[Opening DATA SUPPLIED section]
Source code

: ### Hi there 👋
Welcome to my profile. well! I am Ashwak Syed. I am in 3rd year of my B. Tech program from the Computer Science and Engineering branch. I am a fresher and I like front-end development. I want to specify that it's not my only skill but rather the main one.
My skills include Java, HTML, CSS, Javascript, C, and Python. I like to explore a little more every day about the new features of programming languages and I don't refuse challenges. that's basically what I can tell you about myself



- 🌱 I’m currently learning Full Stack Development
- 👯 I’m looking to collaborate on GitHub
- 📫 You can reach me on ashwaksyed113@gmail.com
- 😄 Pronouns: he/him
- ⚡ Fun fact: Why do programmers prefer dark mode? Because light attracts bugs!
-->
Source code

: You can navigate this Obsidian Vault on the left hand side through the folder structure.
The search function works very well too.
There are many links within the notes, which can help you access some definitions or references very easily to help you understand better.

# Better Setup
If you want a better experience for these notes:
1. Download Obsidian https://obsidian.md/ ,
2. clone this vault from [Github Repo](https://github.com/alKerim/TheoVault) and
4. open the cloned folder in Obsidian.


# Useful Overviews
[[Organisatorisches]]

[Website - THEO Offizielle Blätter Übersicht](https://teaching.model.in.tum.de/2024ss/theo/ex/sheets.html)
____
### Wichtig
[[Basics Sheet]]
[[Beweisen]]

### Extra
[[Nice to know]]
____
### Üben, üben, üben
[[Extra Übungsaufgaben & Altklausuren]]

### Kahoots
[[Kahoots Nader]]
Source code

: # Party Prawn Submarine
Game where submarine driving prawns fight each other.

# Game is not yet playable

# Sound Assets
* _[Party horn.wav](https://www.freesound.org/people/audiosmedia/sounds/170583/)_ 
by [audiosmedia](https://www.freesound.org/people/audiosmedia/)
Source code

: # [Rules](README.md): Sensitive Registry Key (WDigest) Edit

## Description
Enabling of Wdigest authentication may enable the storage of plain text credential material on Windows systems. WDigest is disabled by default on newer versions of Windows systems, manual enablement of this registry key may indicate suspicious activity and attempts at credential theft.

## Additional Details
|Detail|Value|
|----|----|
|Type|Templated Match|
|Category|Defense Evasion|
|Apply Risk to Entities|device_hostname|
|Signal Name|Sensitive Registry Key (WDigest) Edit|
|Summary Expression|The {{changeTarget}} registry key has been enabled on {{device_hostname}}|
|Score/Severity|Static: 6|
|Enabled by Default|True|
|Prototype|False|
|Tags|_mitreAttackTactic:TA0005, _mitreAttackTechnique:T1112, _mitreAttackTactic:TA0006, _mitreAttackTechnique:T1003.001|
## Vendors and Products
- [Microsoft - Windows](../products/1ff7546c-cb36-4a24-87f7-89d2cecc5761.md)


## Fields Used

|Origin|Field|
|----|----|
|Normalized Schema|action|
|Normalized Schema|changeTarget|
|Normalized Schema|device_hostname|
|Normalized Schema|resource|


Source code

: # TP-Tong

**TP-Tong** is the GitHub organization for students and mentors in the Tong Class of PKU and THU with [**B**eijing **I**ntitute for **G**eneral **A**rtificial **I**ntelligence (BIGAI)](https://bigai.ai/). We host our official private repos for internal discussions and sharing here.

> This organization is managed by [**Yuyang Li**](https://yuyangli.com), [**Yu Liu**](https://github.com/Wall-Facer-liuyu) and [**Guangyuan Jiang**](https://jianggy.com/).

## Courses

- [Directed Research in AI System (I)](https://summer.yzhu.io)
[Closing DATA SUPPLIED section]
TASK PROMPT: Give back every line of the listing where the word "Game" shows up.

PROBLEM SOLUTION:
Game where submarine driving prawns fight each other.
# Game is not yet playable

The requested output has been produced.